The instruction_datasets module provides utilities for loading and formatting instruction-following datasets like Alpaca and OpenAssistant for supervised fine-tuning (SFT).
InstructionDataset
PyTorch Dataset class for instruction-tuning that tokenizes examples with response-only masking.
from modern_llm.data.instruction_datasets import (
InstructionDataset,
InstructionDatasetConfig,
)
from transformers import AutoTokenizer
tokenizer = AutoTokenizer.from_pretrained("meta-llama/Llama-2-7b-hf")
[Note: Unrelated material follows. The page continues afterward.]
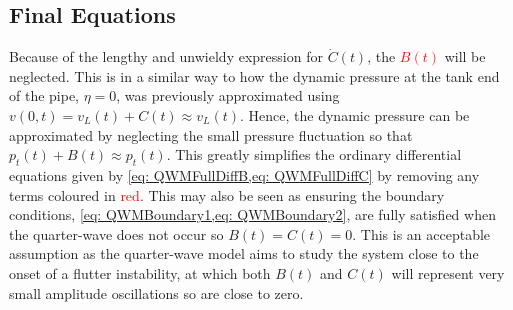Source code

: 


%

\subsection{Final Equations} \label{sec: QWMFinalDimensional}


Because of the lengthy and unwieldy expression for $\dot{C}(t)$, the \textcolor{Red}{$B(t)$} will be neglected. This is in a similar way to how the dynamic pressure at the tank end of the pipe, $\eta = 0$, was previously approximated using $v(0,t) = v_L(t) + C(t) \approx v_L(t)$. Hence, the dynamic pressure can be approximated by neglecting the small pressure fluctuation so that $p_t(t) + B(t) \approx p_t(t)$. This greatly simplifies the ordinary differential equations given by \cref{eq: QWMFullDiffB,eq: QWMFullDiffC} by removing any terms coloured in \textcolor{Red}{red}. This may also be seen as ensuring the boundary conditions, \cref{eq: QWMBoundary1,eq: QWMBoundary2}, are fully satisfied when the quarter-wave does not occur so $B(t) = C(t) = 0$. This is an acceptable assumption as the quarter-wave model aims to study the system close to the onset of a flutter instability, at which both $B(t)$ and $C(t)$ will represent very small amplitude oscillations so are close to zero.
config = InstructionDatasetConfig(
dataset_name="tatsu-lab/alpaca",
max_length=2048,
split="train",
)
dataset = InstructionDataset(config, tokenizer)
config
InstructionDatasetConfig
required
Configuration object specifying dataset parameters
tokenizer
PreTrainedTokenizerBase
required
Tokenizer for processing instruction examples. If pad_token_id is None, will use eos_token as padding.
Methods
__len__
Returns the number of examples in the dataset.
__getitem__
Returns a single tokenized example as a dictionary with:
input_ids: Token IDs for the full instruction + response
attention_mask: Attention mask (1 for real tokens, 0 for padding)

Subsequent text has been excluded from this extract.